The challenge, however, is that when it comes to emotional pain we often employ the same strategy.  In that, because a person or particular experience causes pain, we pull away, and make sure we don’t put ourselves in that position again - but, unfortunately, we generalise.  

For instance, if you’ve been in a relationship with someone that cheated on you, it’s very easy to generalise that all future partners are likely to cheat and therefore become hypervigilant about certain patterns of behaviour, and perhaps possessive, as a result.

We have conditioned thought patterns around all important things in life from work, money, relationships and even our sense of self worth.  In this sense, it can be useful to recondition new patterns of thoughts, that lead to new feelings, which leads to new behaviour.
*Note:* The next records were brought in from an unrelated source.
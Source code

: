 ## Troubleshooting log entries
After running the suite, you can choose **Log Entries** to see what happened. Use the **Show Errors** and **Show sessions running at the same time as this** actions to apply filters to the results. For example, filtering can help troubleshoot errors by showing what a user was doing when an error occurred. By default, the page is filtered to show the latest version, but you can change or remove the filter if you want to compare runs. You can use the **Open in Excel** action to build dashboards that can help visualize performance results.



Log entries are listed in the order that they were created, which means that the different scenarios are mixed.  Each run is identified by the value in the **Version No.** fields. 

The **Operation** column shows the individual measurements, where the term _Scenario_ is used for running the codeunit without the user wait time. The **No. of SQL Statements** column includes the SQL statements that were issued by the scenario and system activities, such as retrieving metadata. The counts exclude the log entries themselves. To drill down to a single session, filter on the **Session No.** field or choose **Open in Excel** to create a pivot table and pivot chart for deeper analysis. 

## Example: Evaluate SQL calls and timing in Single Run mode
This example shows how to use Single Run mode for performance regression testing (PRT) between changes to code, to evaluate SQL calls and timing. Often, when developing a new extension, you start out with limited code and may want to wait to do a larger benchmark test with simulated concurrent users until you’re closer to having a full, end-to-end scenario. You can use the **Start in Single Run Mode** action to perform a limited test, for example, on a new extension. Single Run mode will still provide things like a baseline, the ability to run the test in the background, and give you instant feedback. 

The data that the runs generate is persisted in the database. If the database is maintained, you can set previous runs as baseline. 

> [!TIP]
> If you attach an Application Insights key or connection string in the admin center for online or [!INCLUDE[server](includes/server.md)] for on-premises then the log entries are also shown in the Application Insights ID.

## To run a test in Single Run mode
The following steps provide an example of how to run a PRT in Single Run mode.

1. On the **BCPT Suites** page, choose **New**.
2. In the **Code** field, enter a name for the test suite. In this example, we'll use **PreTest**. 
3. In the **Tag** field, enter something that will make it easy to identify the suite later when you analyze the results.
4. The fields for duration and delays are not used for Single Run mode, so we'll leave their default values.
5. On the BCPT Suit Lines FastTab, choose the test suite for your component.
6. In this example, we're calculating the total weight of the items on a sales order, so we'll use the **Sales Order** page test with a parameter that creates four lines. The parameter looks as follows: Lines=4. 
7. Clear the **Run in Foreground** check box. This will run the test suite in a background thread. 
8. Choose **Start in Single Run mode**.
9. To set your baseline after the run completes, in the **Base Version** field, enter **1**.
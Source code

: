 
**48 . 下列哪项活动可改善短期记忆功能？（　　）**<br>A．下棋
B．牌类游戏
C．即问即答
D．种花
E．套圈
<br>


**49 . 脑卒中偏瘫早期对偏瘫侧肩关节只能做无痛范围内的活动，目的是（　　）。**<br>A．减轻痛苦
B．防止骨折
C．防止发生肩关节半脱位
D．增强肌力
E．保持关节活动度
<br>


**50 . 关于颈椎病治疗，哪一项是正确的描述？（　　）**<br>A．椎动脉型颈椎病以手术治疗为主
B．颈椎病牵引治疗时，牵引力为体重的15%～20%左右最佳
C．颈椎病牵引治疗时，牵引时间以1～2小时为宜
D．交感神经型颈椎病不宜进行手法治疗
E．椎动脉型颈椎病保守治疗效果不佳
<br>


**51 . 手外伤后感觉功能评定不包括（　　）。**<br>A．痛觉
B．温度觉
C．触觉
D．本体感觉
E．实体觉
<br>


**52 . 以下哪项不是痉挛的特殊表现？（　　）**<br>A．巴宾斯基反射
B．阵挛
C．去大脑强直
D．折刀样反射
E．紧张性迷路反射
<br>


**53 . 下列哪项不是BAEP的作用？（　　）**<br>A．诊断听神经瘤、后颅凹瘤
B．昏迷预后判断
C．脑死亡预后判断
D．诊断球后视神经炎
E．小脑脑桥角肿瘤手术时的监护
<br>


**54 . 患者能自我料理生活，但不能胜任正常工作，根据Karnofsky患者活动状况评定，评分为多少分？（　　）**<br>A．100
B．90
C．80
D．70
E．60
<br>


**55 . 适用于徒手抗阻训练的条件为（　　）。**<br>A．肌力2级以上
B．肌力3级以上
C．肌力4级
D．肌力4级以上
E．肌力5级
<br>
There are many ways to do this, from using affirmations to more specialist neurofeedback treatments, but what it all comes down to is shifting the associations in your mind.  

Once upon a time, electric shock treatment was regularly administered to treat mental illness, yet today such measures aren’t used so extensively due to the controversial nature of such treatment.  Today, as a society, we tend to favour more of an empowered self-help approach, where we look to recondition our mind using tools such as mindfulness meditation, affirmations, NLP and cognitive behavioural therapy.

In a nutshell, if you want to recondition your mind and create positive change, for instance, let’s say you want to live a healthier life and quit smoking - then you simply need to associate more pain with the idea of putting a cigarette in your mouth than pleasure.  

At the moment, if you are smoking, you do this to gain some form of emotional benefit you associate with putting a cigarette in your mouth - and for as long as you associate emotional pleasure with this process, quitting smoking will be an uphill struggle.

Therefore, if you want to quit smoking, shift your focus and the “meaning” of what picking up a cigarette is, to you.  This way, you shift the internal story you tell yourself about what smoking means, and as a result, you can start to associate pain with the process rather than pleasure.

Your brain is wired to protect you from pain, so it will naturally want to assist you in your attempt to stop smoking; whereas, if it see’s smoking as an effective coping strategy to reduce pain and bring about relief - it will hold onto it, as its primary purpose is to keep you out of pain.